Activity –
From the records below, copy each line that has the word "quality" in it.

Collected data –
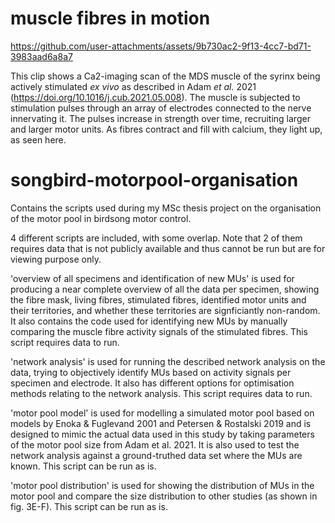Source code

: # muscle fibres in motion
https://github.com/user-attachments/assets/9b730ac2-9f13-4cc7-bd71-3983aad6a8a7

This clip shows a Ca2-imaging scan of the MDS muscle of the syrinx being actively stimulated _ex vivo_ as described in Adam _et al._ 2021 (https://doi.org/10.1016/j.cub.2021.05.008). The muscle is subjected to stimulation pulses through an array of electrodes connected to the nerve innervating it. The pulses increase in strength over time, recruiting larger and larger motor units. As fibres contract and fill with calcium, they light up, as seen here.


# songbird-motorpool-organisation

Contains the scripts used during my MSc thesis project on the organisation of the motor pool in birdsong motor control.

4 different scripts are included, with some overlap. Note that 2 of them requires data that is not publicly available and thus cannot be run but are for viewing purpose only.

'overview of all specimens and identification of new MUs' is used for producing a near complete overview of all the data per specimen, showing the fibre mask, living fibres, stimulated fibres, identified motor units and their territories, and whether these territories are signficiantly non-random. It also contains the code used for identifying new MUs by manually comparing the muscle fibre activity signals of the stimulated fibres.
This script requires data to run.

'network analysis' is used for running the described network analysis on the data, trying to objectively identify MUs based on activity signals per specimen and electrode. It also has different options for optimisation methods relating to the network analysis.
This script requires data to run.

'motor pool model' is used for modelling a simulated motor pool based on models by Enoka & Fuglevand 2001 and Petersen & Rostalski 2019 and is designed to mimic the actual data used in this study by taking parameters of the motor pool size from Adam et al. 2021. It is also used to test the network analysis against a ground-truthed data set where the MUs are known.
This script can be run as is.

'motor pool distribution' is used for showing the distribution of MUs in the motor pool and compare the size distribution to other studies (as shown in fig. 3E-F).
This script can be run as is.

--

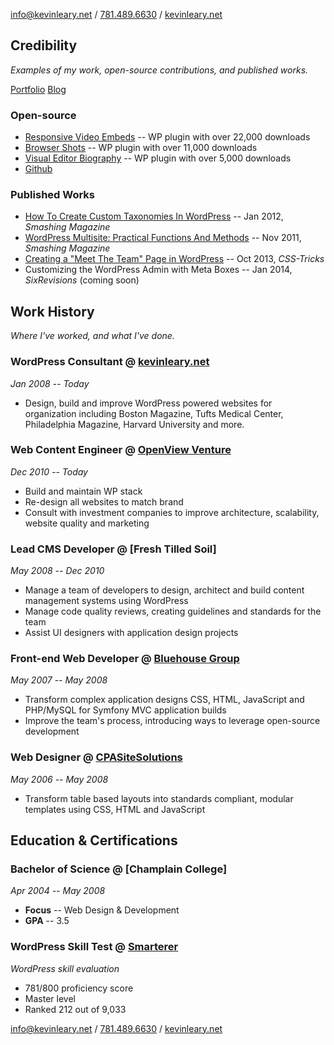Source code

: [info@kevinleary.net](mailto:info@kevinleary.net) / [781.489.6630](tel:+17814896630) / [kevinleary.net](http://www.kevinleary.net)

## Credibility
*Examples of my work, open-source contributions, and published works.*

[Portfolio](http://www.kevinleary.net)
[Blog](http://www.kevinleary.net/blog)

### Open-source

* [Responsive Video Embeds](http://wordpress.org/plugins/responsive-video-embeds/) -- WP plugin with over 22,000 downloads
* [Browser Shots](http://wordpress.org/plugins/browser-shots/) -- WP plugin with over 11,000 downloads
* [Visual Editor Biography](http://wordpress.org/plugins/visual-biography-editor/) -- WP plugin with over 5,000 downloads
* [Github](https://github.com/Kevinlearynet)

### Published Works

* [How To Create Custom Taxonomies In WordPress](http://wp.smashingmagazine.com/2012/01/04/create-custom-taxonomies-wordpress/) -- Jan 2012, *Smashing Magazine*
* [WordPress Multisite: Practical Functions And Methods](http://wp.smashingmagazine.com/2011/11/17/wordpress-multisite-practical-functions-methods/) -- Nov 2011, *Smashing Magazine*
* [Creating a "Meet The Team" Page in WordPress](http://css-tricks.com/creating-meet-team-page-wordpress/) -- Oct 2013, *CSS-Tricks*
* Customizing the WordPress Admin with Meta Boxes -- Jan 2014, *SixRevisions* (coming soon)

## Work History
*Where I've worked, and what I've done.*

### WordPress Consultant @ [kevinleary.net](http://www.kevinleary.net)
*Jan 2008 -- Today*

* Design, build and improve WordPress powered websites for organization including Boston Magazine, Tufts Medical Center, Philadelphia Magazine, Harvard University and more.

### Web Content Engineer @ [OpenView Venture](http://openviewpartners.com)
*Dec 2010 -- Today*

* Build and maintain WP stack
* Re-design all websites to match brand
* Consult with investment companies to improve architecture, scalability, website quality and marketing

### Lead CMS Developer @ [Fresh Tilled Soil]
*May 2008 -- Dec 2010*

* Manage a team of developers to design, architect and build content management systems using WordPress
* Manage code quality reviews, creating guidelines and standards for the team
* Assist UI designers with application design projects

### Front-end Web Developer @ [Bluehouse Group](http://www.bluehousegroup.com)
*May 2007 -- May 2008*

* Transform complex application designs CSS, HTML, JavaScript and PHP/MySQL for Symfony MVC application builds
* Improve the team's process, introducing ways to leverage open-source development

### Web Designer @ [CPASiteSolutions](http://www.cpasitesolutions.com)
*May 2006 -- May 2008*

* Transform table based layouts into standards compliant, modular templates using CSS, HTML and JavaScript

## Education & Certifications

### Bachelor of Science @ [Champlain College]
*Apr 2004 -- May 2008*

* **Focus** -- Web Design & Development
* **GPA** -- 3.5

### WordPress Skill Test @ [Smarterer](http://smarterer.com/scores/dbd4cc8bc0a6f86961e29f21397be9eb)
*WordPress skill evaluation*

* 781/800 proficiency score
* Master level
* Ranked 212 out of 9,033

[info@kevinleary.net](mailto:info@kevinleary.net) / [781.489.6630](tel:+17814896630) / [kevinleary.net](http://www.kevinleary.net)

Task result –
* Consult with investment companies to improve architecture, scalability, website quality and marketing
* Manage code quality reviews, creating guidelines and standards for the team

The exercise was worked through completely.